Date of this Version

2-26-2019

Document Type

Article

Citation

Presented at “Interviewers and Their Effects from a Total Survey Error Perspective Workshop,” University of Nebraska-Lincoln, February 26-28, 2019.

Comments

Copyright 2019 by the authors.

Abstract

In an interviewer-administered survey, interviewers themselves can have a substantial impact on survey quality. In their review of the literature, West and Blom (2017) described the innumerable articles dedicated to describing this effect. A subset of these have provided support for the linkage between interviewer variation, such as differences in experience level and contacting approach, and variation in unit noncontact and nonresponse rates; these include Purdon, Campanelli, and Sturgis (1999), Groves and Couper (1998), and Blom (2012). In telephone studies, automated call scheduling systems help to mitigate these effects by using algorithms to ensure that cases receive an appropriate number of calls at optimal time points. In field studies, by contrast, field interviewers are often free to schedule calls and in-person visits based on their schedule and experience, creating opportunities for greater inconsistency of methodology applied across cases and, subsequently, Total Survey Error.

This presentation will describe our experiences implementing a case ownership approach to telephone contacting on a national study of young adults. In a case ownership model, telephone interviewers are each assigned a set of individual cases and encouraged to use their judgment to determine how best to work the case, similar to how field interviewers work their caseloads. This approach was implemented due to cost and schedule constraints on the project, which prevented the use of a Computer Assisted Telephone Interviewing (CATI) system to schedule and manage cases.

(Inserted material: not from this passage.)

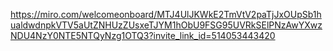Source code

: https://miro.com/welcomeonboard/MTJ4UlJKWkE2TmVtV2paTjJxOUpSb1hualdwdnpkVTV5aUtZNHUzZUsxeTJYM1hObU9FSG95UVRkSElPNzAwYXwzNDU4NzY0NTE5NTQyNzg1OTQ3?invite_link_id=514053443420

The study was conducted in late 2016 and early 2017, and approximately 2,000 sample members were included in the telephone contacting effort. Interviewers were responsible for case management, including determining which of their assigned cases to call and when, which roster lines to attempt, how often to schedule callbacks; gaining cooperation from sample members or sample members’ parents or guardians; and administering a web-based consent form over the phone, which took approximately 5 minutes to complete, or prompting the respondent to complete the self-administered web form. The interviewers were provided with talking points and suggested call scripts for various scenarios, but were not required to follow a verbatim script when gaining cooperation. The cases were initially distributed among interviewers using random assignment, although adjustments to case assignments were made throughout data collection. Limitations of the study include a lack of an experimental or fully interpenetrated design for interviewer case assignment.

This presentation will describe our experiences implementing the case ownership approach, including our methods for training interviewing staff on new case management skills. We will also describe the challenges we encountered, such as difficulties conducting case review and monitoring interviewer performance. We will analyze observed differences in interviewer contacting behavior, describe the magnitude of variability among interviewers related to the number and timing of calls and success gaining cooperation, and discuss the implications of this variation on survey error related to unit nonresponse. The primary purpose of this presentation is to describe the magnitude of the observed effects, but we will also attempt to correlate differences with interviewer characteristics to the extent possible.